Section 4.6 Trading Black Out Xxxxxxx.Xx entering into this Agreement you expressly agree that: (i) during all periods of your employment with the Company or its affiliates, or while you are otherwise maintained on the payroll of the Company or its affiliates, you agree to abide by all trading “black out” periods with respect to purchases or sales of Company stock or exercises of stock options for the Company’s stock established from time to time by the Company (“Trading Black Out Periods”) and (ii) upon any cessation or termination of your employment with the Company and its affiliates for any reason, you agree that for a period of three (3) months following the effective date of any such termination or cessation of your employment or, if later, for a period of three (3) months following the date as of which you are no longer on the payroll of the Company and its affiliates, you agree to continue to abide by all such Trading Black Out Periods established from time to time by the Company.
Section 4.7 Other.This Agreement is binding on you and your executors, administrators, heirs and personal and legal representatives and on the Company and its successors or assigns.
This Agreement, including the Cover Page and the Plan, contains the entire Agreement and all terms between you and the Company with respect to this Award, and there are no other understandings, warranties or representations with respect to this Award.

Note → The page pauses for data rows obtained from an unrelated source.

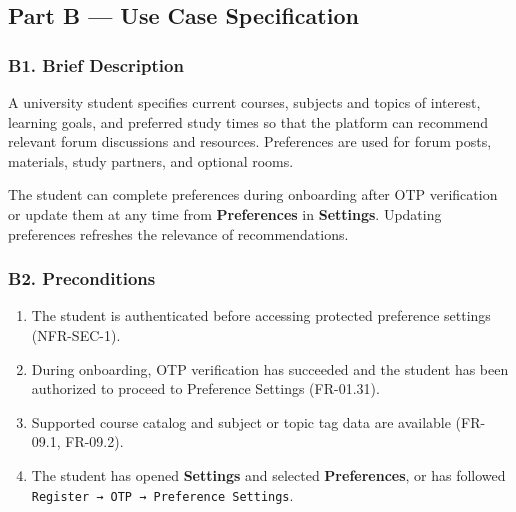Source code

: \documentclass[12pt]{article}
\begin{document}
\hypertarget{sec:part-b-use-case-specification}{}
\subsection*{Part B --- Use Case Specification}
\par\medskip

\hypertarget{sec:b1-brief-description}{}
\subsubsection*{B1. Brief Description}
\par\medskip

A university student specifies current courses, subjects and topics of interest, learning goals, and preferred study times so that the platform can recommend relevant forum discussions and resources. Preferences are used for forum posts, materials, study partners, and optional rooms.
\par\medskip

The student can complete preferences during onboarding after OTP verification or update them at any time from \textbf{Preferences} in \textbf{Settings}. Updating preferences refreshes the relevance of recommendations.
\par\medskip

\hypertarget{sec:b2-preconditions}{}
\subsubsection*{B2. Preconditions}
\par\medskip

\begin{enumerate}
\item The student is authenticated before accessing protected preference settings (NFR-SEC-1).
\item During onboarding, OTP verification has succeeded and the student has been authorized to proceed to Preference Settings (FR-01.31).
\item Supported course catalog and subject or topic tag data are available (FR-09.1, FR-09.2).
\item The student has opened \textbf{Settings} and selected \textbf{Preferences}, or has followed \texttt{Register → OTP → Preference Settings}.
\end{enumerate}
\par\medskip
\end{document}
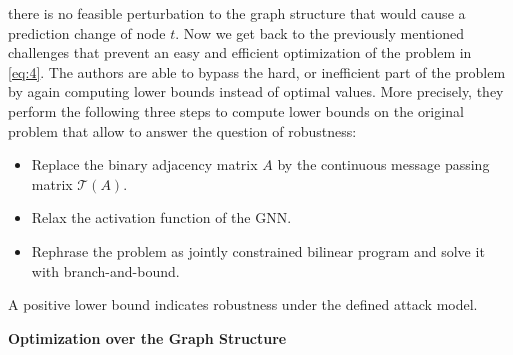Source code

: \documentclass[a4paper,preprint]{sig-alternate}
\begin{document}
there is no feasible perturbation to the graph structure that would cause a prediction change of node $t$. \cite{10.1145/3394486.3403217}\newline
Now we get back to the previously mentioned challenges that prevent an easy and efficient optimization 
of the problem in \ref{eq:4}.
The authors are able to bypass the hard, or inefficient part of the problem by again computing lower bounds instead of optimal values.
More precisely, they perform the following three steps to compute lower bounds on the original problem that
allow to answer the question of robustness:
\begin{itemize}
    \item Replace the binary adjacency matrix $A$ by the continuous message passing matrix $\mathcal{T}(A)$.
    \item Relax the activation function of the GNN.
    \item Rephrase the problem as jointly constrained bilinear program and solve it with branch-and-bound.
\end{itemize}
A positive lower bound indicates robustness under the defined attack model. \cite{10.1145/3394486.3403217}\newline

\textbf{Optimization over the Graph Structure}\newline
\end{document}
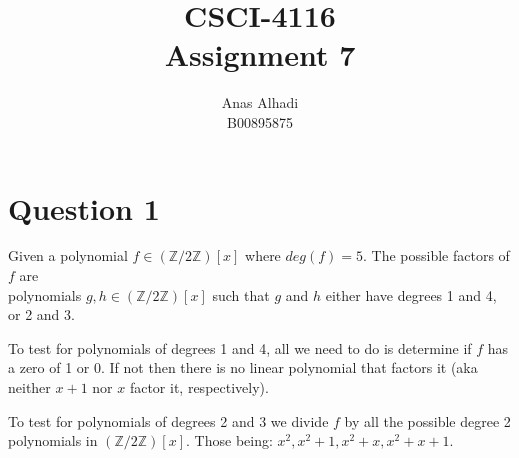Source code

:\documentclass{article}
\title{\textbf{CSCI-4116\\Assignment 7}}
\author{Anas Alhadi\\B00895875}
\numberwithin{equation}{subsection}
\begin{document}
	\maketitle

	\vspace{20pt}
	
	\hrulefill

	\vspace{25pt}
	\section*{Question 1}
	Given a polynomial $f \in (\mathbb{Z}/2\mathbb{Z})[x]$ where $deg(f) =5$. The
	possible factors of $f$ are \\polynomials $g, h \in (\mathbb{Z}/2\mathbb{Z})[x]$ such that
	$g$ and $h$ either have degrees 1 and 4, or 2 and 3.
	
	To test for polynomials of degrees 1 and 4, all we need to do is determine if $f$ has a zero of  1 or 0. If
	not then there is no linear polynomial that factors it (aka neither $x+1$ nor $x$ factor it, respectively).

	To test for polynomials of degrees 2 and 3 we divide $f$ by all the possible degree 2 polynomials in 
	$(\mathbb{Z}/2\mathbb{Z})[x]$. Those being: $x^2, x^2+1, x^2+x, x^2+x+1$.
\end{document}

Nothing in this Agreement gives you the right to continue working for or with the Company nor changes the right which the Company has to terminate your employment at any time.
This Agreement and your Award shall be governed by the laws of the State of Connecticut (other than its conflict of law principles).
Any determination or interpretation by the Committee under or pursuant to this Agreement shall be final, binding and conclusive for all purposes and upon all persons affected hereby. In the event of a conflict between any term of this Agreement and the terms of the Plan, the terms of the Plan shall control.